Yerküre üzerinde engellenmesi mümkün olmayan en büyük enerji boşalımı olan depremlerin, toplumsal yaşamın en önemli risk faktörlerinden biri olduğunu belirterek konuşmasına başlayan Demir, “Bu riskle karşı karşıya kalan ülkeler depremlerin afete dönüşmesinin önlenmesi veya zararlarının azaltılması amacıyla en üst düzeyde stratejik planlar ve afet yönetim sistemlerini hayata geçirmektedirler. Bir doğa olayı olan depremler, bilimden, akıl ve teknikten uzak uygulanan politikaların sonucunda birer afete dönüşmektedir. Dünyanın en etkin deprem kuşaklarının birinin üzerinde bulunan ülkemizin yüzde 92’si deprem bölgesi içerisinde ve nüfusumuzun yüzde 95’i ve sanayi kuruluşlarının yüzde 75’i deprem tehlikesi altındadır. Ülkemizde son 50 yılda yıkıcı depremler sonucu, yaklaşık 60 bin insanımız hayatını kaybetmiş, 500 bin yapı yıkılmış veya ağır hasarlar oluşmuştur” dedi.

20 yıllık yakın tarihimizde yaşanılan 17 Ağustos 1999 Marmara, Bolu-Düzce ve Van depremlerini unutmadıklarını söyleyen Demir, “Son aylarda Denizli, Manisa, Balıkesir, Elazığ, Malatya ve Van’da meydana gelen depremlerde, 50’yi aşkın vatandaşımız yaşamını yitirmiş, bin 700’ü aşkın vatandaşımız yaralanmıştır. Mal kayıpları açısından ağır hasar gören 20 bin konutun yıkılarak yaptırılması için 4 milyar TL civarında kaynak gerekirken, yaşanan depremler nedeniyle uğranılan zararın ise 6 milyar TL’yi geçeceği anlaşılmaktadır. Afetler nedeniyle her yıl ortalama GSMH’nın yüzde 1 ile yüzde 3’ü arasında ekonomik kayıp/afet zararıyla karşılaşmaktayız. Bu örnekler, yaşanan can ve mal kayıpları açısından en yıkıcı yüzüyle depremlerin, ülkemiz jeolojik gerçekliğini bir kez daha göstermiştir. Depremlerde, can ve mal kayıplarının çoğunun ‘Aktif Fay Zonları veya Hatları’ üzerine doğrudan oturan yerleşim birimlerinde daha ağır bir şekilde yaşandığı görülmüştür. MTA Genel Müdürlüğü tarafından güncellenen Türkiye Diri Fay Haritasına göre büyüklüğü 5.5 ve üzeri deprem üretebilecek 486 diri fay veya fay segmenti olduğu ortaya konulmuş ve ‘Aksaray, Bolu, Sakarya, Yalova, Bursa, Balıkesir, Manisa, İzmir, Aydın, Denizli, Erzurum, Kahramanmaraş, Hatay, Hakkari, Muğla, Eskişehir, Kütahya, Bingöl’ gibi 18 ilimizin merkez yerleşim birimleri ile 80’ini aşkın ilçe merkezinin ve 502 köyümüzün deprem üretme potansiyeli yüksek aktif fayların geçtiği hatlar üzerine doğrudan oturduğu görülmüştür” diye belirtti.
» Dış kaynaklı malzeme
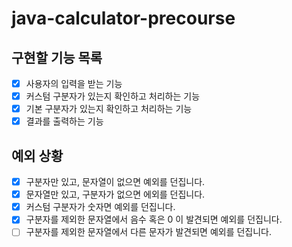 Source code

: # java-calculator-precourse

## 구현할 기능 목록

- [x] 사용자의 입력을 받는 기능
- [x] 커스텀 구분자가 있는지 확인하고 처리하는 기능
- [x] 기본 구분자가 있는지 확인하고 처리하는 기능
- [x] 결과를 출력하는 기능

## 예외 상황

- [x] 구분자만 있고, 문자열이 없으면 예외를 던집니다.
- [x] 문자열만 있고, 구분자가 없으면 에외를 던집니다.
- [x] 커스텀 구분자가 숫자면 예외를 던집니다.
- [x] 구분자를 제외한 문자열에서 음수 혹은 0 이 발견되면 예외를 던집니다.
- [ ] 구분자를 제외한 문자열에서 다른 문자가 발견되면 예외를 던집니다. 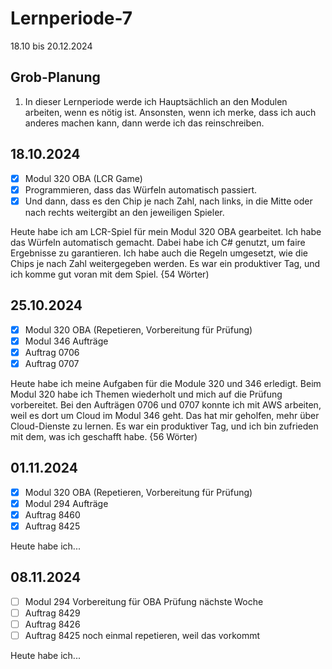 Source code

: # Lernperiode-7

18.10 bis 20.12.2024

## Grob-Planung

1. In dieser Lernperiode werde ich Hauptsächlich an den Modulen arbeiten, wenn es nötig ist. Ansonsten, wenn ich merke, dass ich auch anderes machen kann, dann werde ich das reinschreiben.

## 18.10.2024

- [x] Modul 320 OBA (LCR Game)
- [x] Programmieren, dass das Würfeln automatisch passiert.
- [x] Und dann, dass es den Chip je nach Zahl, nach links, in die Mitte oder nach rechts weitergibt an den jeweiligen Spieler.

Heute habe ich am LCR-Spiel für mein Modul 320 OBA gearbeitet. Ich habe das Würfeln automatisch gemacht. Dabei habe ich C# genutzt, um faire Ergebnisse zu garantieren. Ich habe auch die Regeln umgesetzt, wie die Chips je nach Zahl weitergegeben werden. Es war ein produktiver Tag, und ich komme gut voran mit dem Spiel. {54 Wörter)

## 25.10.2024

- [x] Modul 320 OBA (Repetieren, Vorbereitung für Prüfung)
- [x] Modul 346 Aufträge
- [x] Auftrag 0706
- [x] Auftrag 0707

Heute habe ich meine Aufgaben für die Module 320 und 346 erledigt. Beim Modul 320 habe ich Themen wiederholt und mich auf die Prüfung vorbereitet. Bei den Aufträgen 0706 und 0707 konnte ich mit AWS arbeiten, weil es dort um Cloud im Modul 346 geht. Das hat mir geholfen, mehr über Cloud-Dienste zu lernen. Es war ein produktiver Tag, und ich bin zufrieden mit dem, was ich geschafft habe. {56 Wörter)

## 01.11.2024

- [x] Modul 320 OBA (Repetieren, Vorbereitung für Prüfung)
- [x] Modul 294 Aufträge
- [x] Auftrag 8460
- [x] Auftrag 8425

Heute habe ich...

## 08.11.2024

- [ ] Modul 294 Vorbereitung für OBA Prüfung nächste Woche
- [ ] Auftrag 8429
- [ ] Auftrag 8426
- [ ] Auftrag 8425 noch einmal repetieren, weil das vorkommt

Heute habe ich...
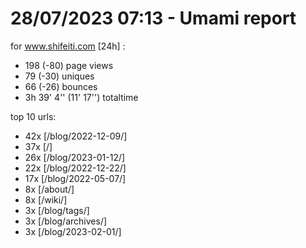 # 28/07/2023 07:13 - Umami report
for www.shifeiti.com [24h] :

 - 198 (-80) page views
 - 79 (-30) uniques
 - 66 (-26) bounces
 - 3h 39' 4'' (11' 17'') totaltime


top 10 urls:
 - 42x [/blog/2022-12-09/]
 - 37x [/]
 - 26x [/blog/2023-01-12/]
 - 22x [/blog/2022-12-22/]
 - 17x [/blog/2022-05-07/]
 - 8x [/about/]
 - 8x [/wiki/]
 - 3x [/blog/tags/]
 - 3x [/blog/archives/]
 - 3x [/blog/2023-02-01/]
2012 yılında gündeme getirilen ‘Kentsel Dönüşüm’ün ana gerekçesinin sadece afet riskleri olduğunu söyleyen Demir, “Ancak görünen o ki hala ‘yara sarma’ politikalarımız devam etmekte, bir türlü çağdaş afet yönetimine geçiş sağlanamamaktadır. Ne yazık ki bugünlerde bilim insanlarının, mimarların, mühendislerin, plancıların yakın gelecekte afetler karşısında daha kırılgan hale gelineceği yönündeki uyarıları dikkate alınmayarak ülkenin afetle mücadele geleceği karartılıyor… Afet yönetimi; afetlerin önlenmesi ve zararların azaltılması amacıyla bir afet olayının zarar azaltma, önceden hazırlık, kurtarma ve ilk yardım, iyileştirme ve yeniden inşa safhalarında yapılması gereken çalışmaların yönlendirilmesi, koordine edilmesi ve uygulanabilmesi için toplumun tüm kurum ve kuruluşlarıyla kaynaklarının bu ortak amaç doğrultusunda yönetilmesini gerektiren çok geniş bir kavramdır. Bu yönetim biçimi; Afet öncesi faaliyetler, risk yönetimi, riski azaltma önlemleri ve Afet anı ve sonrası yapılan faaliyetler, kriz yönetimi, müdahale önlemleri gibi birlikte planlamayı gerektiren bir yönetimsel anlayışı gerektirmektedir” dedi.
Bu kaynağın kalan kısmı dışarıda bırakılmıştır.